**Data records:**
==================================================

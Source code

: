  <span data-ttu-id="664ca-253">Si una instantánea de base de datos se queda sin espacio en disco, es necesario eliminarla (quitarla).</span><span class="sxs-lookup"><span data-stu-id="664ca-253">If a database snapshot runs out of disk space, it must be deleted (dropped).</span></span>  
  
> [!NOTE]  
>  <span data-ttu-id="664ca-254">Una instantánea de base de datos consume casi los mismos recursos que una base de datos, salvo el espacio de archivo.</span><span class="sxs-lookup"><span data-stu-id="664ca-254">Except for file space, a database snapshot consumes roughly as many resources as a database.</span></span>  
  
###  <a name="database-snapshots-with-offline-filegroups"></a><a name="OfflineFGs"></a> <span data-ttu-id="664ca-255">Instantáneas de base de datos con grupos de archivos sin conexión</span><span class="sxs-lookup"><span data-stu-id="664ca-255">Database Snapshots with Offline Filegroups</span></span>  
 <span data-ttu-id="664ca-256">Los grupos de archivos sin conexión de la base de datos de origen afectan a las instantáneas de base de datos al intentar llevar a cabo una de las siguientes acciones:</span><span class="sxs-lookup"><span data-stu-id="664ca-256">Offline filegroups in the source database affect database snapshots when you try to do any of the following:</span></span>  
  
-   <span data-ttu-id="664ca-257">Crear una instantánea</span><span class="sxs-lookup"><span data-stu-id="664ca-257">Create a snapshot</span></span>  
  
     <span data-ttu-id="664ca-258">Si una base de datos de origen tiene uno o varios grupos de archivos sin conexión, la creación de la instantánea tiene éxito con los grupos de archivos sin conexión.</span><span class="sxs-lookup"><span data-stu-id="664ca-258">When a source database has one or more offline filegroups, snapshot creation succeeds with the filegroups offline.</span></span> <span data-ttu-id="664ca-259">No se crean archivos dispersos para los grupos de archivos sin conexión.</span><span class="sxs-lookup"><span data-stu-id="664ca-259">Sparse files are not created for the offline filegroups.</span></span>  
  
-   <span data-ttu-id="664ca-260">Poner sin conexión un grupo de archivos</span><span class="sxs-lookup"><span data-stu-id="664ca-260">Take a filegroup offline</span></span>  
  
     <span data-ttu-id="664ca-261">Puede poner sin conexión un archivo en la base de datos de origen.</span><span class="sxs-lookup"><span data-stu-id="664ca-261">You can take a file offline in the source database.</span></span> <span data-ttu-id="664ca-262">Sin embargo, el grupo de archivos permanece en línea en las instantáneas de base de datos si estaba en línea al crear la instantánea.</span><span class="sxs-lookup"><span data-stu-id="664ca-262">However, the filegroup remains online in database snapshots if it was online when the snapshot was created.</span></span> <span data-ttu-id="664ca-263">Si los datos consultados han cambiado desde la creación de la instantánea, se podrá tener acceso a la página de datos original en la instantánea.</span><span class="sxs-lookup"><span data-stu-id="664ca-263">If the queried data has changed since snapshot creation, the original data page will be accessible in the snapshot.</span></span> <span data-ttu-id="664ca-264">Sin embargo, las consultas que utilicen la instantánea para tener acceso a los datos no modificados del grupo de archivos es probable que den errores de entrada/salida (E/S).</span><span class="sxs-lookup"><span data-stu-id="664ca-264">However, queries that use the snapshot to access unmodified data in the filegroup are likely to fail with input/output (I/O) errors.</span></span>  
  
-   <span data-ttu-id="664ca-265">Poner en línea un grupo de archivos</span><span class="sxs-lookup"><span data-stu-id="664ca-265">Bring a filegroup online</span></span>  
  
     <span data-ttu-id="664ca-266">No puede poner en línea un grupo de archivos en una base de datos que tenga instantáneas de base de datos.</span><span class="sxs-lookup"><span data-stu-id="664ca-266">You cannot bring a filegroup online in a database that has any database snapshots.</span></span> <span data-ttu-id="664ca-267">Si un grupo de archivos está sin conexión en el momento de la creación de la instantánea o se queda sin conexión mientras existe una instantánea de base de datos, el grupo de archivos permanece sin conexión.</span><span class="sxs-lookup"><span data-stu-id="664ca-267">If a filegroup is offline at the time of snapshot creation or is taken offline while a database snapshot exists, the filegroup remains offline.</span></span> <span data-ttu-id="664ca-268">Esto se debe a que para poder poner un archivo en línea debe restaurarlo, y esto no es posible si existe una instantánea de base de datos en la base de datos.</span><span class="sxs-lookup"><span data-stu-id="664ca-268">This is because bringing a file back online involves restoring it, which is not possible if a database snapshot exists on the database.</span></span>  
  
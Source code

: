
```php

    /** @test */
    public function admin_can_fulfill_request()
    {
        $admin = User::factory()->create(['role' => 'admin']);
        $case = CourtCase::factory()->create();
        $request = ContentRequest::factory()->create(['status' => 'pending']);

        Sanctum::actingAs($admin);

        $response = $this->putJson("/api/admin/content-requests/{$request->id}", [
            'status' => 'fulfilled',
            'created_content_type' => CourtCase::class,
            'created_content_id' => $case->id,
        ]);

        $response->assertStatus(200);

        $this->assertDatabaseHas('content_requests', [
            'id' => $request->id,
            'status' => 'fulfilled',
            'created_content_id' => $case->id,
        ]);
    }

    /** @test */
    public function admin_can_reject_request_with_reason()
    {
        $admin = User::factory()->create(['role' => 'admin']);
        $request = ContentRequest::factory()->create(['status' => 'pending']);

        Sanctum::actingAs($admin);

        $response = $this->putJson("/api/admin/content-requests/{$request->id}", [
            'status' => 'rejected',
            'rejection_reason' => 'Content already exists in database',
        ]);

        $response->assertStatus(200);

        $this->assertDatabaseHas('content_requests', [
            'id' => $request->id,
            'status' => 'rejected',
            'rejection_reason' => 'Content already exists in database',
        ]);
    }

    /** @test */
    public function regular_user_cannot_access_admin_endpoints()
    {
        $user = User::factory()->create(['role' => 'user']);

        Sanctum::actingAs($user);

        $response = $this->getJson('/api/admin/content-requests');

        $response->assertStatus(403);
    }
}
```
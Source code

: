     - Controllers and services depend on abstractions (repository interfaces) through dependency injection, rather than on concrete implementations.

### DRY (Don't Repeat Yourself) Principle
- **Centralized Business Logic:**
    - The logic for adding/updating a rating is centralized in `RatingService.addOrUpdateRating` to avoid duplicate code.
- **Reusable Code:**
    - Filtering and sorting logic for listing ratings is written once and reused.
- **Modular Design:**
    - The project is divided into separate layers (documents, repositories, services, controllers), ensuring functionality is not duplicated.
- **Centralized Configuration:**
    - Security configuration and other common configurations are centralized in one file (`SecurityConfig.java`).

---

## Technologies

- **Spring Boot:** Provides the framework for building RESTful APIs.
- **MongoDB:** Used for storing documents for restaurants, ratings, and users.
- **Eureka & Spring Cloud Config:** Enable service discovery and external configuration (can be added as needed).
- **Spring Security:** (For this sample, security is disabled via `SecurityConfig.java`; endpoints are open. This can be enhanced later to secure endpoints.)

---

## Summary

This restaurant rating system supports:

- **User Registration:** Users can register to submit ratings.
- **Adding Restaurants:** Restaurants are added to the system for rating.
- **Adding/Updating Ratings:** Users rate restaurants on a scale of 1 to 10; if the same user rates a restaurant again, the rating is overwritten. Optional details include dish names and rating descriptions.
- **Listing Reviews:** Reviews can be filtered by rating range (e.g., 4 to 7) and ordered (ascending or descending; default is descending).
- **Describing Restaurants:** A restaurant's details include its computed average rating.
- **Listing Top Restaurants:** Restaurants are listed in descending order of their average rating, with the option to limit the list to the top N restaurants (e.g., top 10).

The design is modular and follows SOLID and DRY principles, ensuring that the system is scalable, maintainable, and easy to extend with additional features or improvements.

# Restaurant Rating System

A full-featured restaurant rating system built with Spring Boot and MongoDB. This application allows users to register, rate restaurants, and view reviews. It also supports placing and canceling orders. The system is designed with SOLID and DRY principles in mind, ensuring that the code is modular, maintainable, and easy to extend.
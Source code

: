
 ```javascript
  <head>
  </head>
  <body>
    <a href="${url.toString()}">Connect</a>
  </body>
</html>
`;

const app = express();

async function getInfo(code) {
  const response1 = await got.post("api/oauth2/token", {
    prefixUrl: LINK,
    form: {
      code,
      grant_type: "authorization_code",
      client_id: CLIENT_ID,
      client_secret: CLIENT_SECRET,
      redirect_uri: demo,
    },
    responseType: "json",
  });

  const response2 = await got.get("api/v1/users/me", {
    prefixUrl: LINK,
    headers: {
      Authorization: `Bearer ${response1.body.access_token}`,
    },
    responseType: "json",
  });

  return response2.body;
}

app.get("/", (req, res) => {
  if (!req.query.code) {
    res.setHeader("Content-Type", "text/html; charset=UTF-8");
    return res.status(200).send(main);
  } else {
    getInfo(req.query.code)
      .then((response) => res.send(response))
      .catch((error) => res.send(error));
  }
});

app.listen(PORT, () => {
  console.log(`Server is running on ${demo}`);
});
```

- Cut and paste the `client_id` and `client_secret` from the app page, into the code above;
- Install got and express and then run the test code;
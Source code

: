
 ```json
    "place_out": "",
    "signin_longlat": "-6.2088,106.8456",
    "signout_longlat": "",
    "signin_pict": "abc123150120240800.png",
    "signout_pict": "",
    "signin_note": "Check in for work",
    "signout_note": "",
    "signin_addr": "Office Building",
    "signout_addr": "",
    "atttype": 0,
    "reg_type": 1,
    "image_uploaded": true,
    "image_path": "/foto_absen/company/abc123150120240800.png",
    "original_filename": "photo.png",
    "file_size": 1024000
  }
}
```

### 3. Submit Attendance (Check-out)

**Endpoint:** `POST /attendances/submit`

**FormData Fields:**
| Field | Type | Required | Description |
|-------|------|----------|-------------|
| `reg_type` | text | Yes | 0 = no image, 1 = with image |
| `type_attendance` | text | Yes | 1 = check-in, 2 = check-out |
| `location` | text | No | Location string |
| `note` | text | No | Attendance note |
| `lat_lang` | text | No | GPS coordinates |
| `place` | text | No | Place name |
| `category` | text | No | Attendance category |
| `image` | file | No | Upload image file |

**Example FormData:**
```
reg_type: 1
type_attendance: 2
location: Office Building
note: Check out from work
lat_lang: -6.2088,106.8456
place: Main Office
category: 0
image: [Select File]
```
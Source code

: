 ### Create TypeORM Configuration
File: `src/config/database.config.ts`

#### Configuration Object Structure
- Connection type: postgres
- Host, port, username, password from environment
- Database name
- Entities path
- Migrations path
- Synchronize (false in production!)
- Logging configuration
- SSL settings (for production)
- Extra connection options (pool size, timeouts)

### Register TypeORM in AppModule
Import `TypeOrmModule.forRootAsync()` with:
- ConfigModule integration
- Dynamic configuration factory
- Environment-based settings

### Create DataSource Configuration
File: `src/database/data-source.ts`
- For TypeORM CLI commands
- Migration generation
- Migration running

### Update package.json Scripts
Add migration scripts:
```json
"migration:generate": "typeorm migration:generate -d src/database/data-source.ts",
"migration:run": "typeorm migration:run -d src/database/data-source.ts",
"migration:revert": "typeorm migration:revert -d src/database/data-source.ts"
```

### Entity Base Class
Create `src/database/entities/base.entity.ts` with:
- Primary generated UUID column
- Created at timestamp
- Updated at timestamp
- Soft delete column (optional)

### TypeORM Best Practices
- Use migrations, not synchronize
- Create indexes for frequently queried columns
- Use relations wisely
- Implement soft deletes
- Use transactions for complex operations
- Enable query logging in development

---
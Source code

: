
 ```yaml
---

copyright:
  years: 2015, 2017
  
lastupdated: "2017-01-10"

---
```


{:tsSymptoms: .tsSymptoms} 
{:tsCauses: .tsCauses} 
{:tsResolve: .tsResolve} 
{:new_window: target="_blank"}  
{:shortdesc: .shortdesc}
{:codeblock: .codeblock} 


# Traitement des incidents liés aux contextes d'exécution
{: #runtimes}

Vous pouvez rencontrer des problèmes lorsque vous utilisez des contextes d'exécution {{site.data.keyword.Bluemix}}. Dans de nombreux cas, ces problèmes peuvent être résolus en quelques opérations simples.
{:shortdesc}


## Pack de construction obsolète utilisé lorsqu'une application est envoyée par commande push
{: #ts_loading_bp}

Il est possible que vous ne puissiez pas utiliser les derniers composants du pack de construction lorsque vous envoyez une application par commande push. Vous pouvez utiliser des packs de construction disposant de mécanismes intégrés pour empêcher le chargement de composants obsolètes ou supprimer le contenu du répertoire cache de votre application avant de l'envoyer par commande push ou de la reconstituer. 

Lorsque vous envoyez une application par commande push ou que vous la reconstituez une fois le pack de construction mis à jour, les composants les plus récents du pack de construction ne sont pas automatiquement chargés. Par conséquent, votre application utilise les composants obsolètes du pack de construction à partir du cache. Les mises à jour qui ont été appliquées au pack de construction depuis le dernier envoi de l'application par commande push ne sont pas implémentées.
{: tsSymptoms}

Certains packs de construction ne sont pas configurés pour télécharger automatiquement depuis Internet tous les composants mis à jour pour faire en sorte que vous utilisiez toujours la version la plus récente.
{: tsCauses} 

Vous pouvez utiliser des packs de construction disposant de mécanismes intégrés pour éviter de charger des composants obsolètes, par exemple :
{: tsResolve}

==================================================

**Task to carry out:**
Transcribe, exactly and without additions, the lines of the records above, beginning with the line that contains "- The logic" and ending with the line that contains "- **Spring Boot:**", both included.

**Solution for this task:**
    - The logic for adding/updating a rating is centralized in `RatingService.addOrUpdateRating` to avoid duplicate code.
- **Reusable Code:**
    - Filtering and sorting logic for listing ratings is written once and reused.
- **Modular Design:**
    - The project is divided into separate layers (documents, repositories, services, controllers), ensuring functionality is not duplicated.
- **Centralized Configuration:**
    - Security configuration and other common configurations are centralized in one file (`SecurityConfig.java`).

---

## Technologies

- **Spring Boot:** Provides the framework for building RESTful APIs.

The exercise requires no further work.